Example: Overfitting
We fit a polynomial of degree 3 to some training data. On the left of Figure 8.4, we compare the training data (red points) with their fitted values (that is, the model predictions at the training data inputs) joined up as a line. On the right, we compare some test data with their model predicted values (again, joined up as a line). We can see the learned curve fits relatively nicely on both the training data and the test data (it is very similar in both plots, noting that the fit is only plotted across the range of test points in the right-hand plot).We then fit a polynomial of degree 14 to the same training data. On the left of Figure 8.5, we can see that the fitted curve tries to pass through every training data point. The result of this overfitting on prediction is clearly seen on the right.
Example: Wage data
We consider the Wage
dataset from library ISLR
, which contains income and demographic information for males who reside in the central Atlantic region of the United States. In particular, each panel of Figure 8.6 is a plot of wage
against age
. We then see the results of plotting polynomial models \(\hat{f}(x)\) (solid lines) of age
for wage
of various degrees - 2, 3 and 4 respectively. We can see some slight differences between the models for this data.

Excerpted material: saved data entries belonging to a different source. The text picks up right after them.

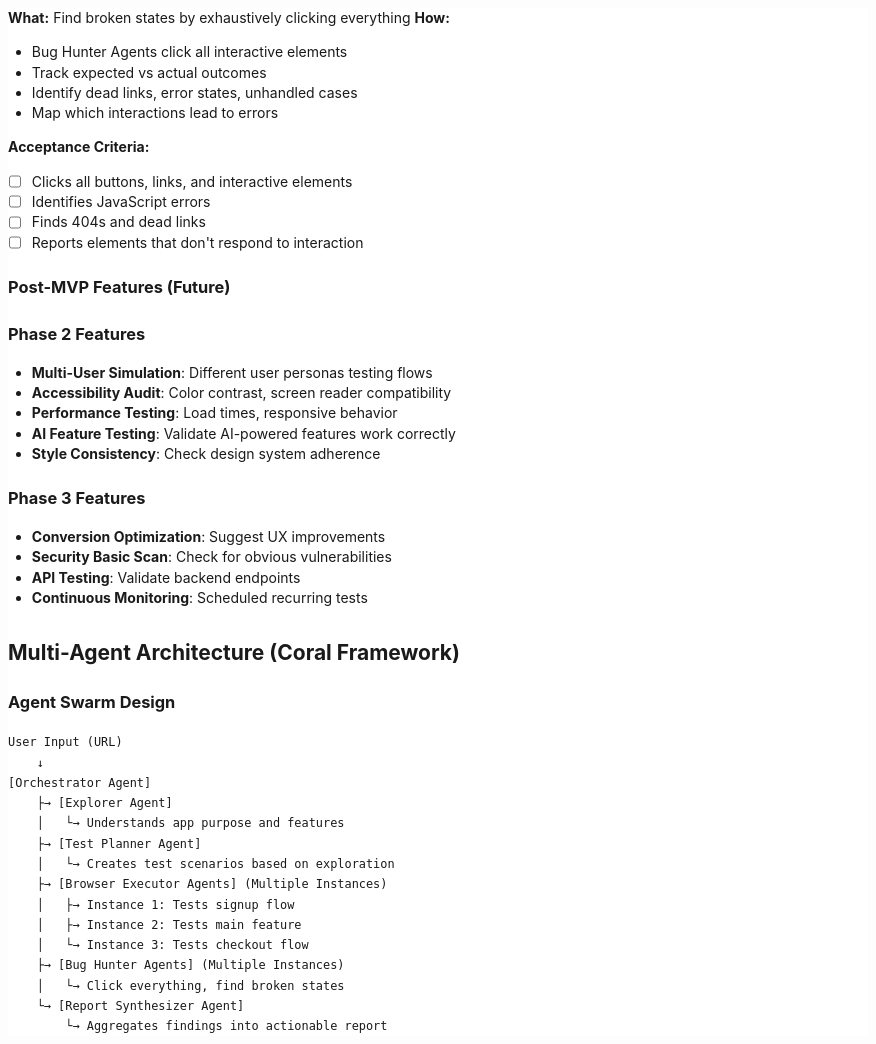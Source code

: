 **What:** Find broken states by exhaustively clicking everything
**How:**

- Bug Hunter Agents click all interactive elements
- Track expected vs actual outcomes
- Identify dead links, error states, unhandled cases
- Map which interactions lead to errors

**Acceptance Criteria:**

- [ ]  Clicks all buttons, links, and interactive elements
- [ ]  Identifies JavaScript errors
- [ ]  Finds 404s and dead links
- [ ]  Reports elements that don't respond to interaction

### Post-MVP Features (Future)

### Phase 2 Features

- **Multi-User Simulation**: Different user personas testing flows
- **Accessibility Audit**: Color contrast, screen reader compatibility
- **Performance Testing**: Load times, responsive behavior
- **AI Feature Testing**: Validate AI-powered features work correctly
- **Style Consistency**: Check design system adherence

### Phase 3 Features

- **Conversion Optimization**: Suggest UX improvements
- **Security Basic Scan**: Check for obvious vulnerabilities
- **API Testing**: Validate backend endpoints
- **Continuous Monitoring**: Scheduled recurring tests

## Multi-Agent Architecture (Coral Framework)

### Agent Swarm Design

```
User Input (URL)
    ↓
[Orchestrator Agent]
    ├→ [Explorer Agent]
    │   └→ Understands app purpose and features
    ├→ [Test Planner Agent]
    │   └→ Creates test scenarios based on exploration
    ├→ [Browser Executor Agents] (Multiple Instances)
    │   ├→ Instance 1: Tests signup flow
    │   ├→ Instance 2: Tests main feature
    │   └→ Instance 3: Tests checkout flow
    ├→ [Bug Hunter Agents] (Multiple Instances)
    │   └→ Click everything, find broken states
    └→ [Report Synthesizer Agent]
        └→ Aggregates findings into actionable report

```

The purpose of fitting any of these polynomial models is because we are interested in modelling wage
as a function \(\hat{f}\) of the predictor age
as best we can, this leading to an understanding of the relationship between age
and wage
. For example. in the left-hand panel we have a degree-2 polynomial fit \(\hat{f}\). This would allow us to estimate wage at a particular value for age, \(x_0\) say, as
\[
\hat{f}(x_0) = \hat{\beta}_0 + \hat{\beta}_1 x_0 + \hat{\beta}_2 x_0^2
\]
where \(\hat{\beta}_0, \hat{\beta}_1, \hat{\beta}_2\) are the least squares fitted coefficients.
Least squares also returns variance estimates for each of the fitted coefficients \(\hat{\beta}_0, \hat{\beta}_1, \hat{\beta}_2\), as well as the covariances between pairs of coefficient estimates. We can use these to estimate the point-wise standard error of the (mean) prediction \(\hat{f}(x_0)\).
The coloured points on either side of the solid-line fitted curve are therefore \(2\times\) standard error curves, that is they correspond to \(\hat{f}(x) \pm 2 \times \mathrm{SE}[\hat{f}(x)]\), where \(\mathrm{SE}[\hat{f}(x)]\) corresponds to the standard error on the mean prediction at \(x\). We plot twice the standard error because, for normally distributed error terms, this quantity corresponds to an approximate \(95\%\) confidence interval (in this case for the mean prediction at \(x\)).
Disadvantages
- The fitted curve from polynomial regression is obtained by global training. That is, we use the entire range of values of the predictor to fit the curve.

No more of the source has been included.